**THE PROBLEM**. Repeat exactly, and only, the lines below starting at the line that contains "4. After your" and ending at the line that contains "- By searching", inclusive of both.

DATASET RECORDS Block Start

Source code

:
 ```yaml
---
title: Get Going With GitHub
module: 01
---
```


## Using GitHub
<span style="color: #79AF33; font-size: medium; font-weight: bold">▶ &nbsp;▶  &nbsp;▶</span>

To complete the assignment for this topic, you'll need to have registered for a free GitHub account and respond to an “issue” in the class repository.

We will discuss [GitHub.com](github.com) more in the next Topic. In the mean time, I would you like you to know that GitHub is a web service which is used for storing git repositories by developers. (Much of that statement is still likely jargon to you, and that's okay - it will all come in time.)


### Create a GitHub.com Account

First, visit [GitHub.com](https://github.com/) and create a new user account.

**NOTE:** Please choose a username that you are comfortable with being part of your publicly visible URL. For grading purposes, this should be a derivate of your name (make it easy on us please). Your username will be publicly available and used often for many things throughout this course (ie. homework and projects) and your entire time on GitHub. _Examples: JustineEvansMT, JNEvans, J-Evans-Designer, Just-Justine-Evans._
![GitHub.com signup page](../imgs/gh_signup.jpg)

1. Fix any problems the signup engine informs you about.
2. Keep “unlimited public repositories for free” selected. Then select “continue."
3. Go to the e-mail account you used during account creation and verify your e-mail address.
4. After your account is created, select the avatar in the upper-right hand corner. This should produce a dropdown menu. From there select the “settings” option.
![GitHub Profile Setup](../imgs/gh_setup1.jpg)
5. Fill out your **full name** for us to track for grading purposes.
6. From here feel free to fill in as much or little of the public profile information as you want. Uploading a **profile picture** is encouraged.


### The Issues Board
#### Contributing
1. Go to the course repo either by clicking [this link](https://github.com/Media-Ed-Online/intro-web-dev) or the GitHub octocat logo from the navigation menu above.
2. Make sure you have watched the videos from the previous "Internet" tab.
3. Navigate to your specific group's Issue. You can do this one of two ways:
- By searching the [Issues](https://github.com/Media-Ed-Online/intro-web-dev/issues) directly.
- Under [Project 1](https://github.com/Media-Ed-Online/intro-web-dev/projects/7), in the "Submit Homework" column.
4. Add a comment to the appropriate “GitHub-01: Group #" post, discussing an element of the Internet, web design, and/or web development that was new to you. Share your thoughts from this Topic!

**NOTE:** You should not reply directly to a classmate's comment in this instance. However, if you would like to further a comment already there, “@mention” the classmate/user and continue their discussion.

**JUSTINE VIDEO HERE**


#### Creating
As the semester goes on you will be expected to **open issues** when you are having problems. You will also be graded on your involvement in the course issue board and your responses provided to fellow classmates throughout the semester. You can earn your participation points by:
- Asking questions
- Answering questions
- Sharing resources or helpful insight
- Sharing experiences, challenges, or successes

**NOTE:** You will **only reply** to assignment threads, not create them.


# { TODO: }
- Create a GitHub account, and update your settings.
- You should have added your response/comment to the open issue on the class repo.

DATASET RECORDS Block End

**OUTPUT BELOW**.
4. After your account is created, select the avatar in the upper-right hand corner. This should produce a dropdown menu. From there select the “settings” option.
![GitHub Profile Setup](../imgs/gh_setup1.jpg)
5. Fill out your **full name** for us to track for grading purposes.
6. From here feel free to fill in as much or little of the public profile information as you want. Uploading a **profile picture** is encouraged.


### The Issues Board
#### Contributing
1. Go to the course repo either by clicking [this link](https://github.com/Media-Ed-Online/intro-web-dev) or the GitHub octocat logo from the navigation menu above.
2. Make sure you have watched the videos from the previous "Internet" tab.
3. Navigate to your specific group's Issue. You can do this one of two ways:
- By searching the [Issues](https://github.com/Media-Ed-Online/intro-web-dev/issues) directly.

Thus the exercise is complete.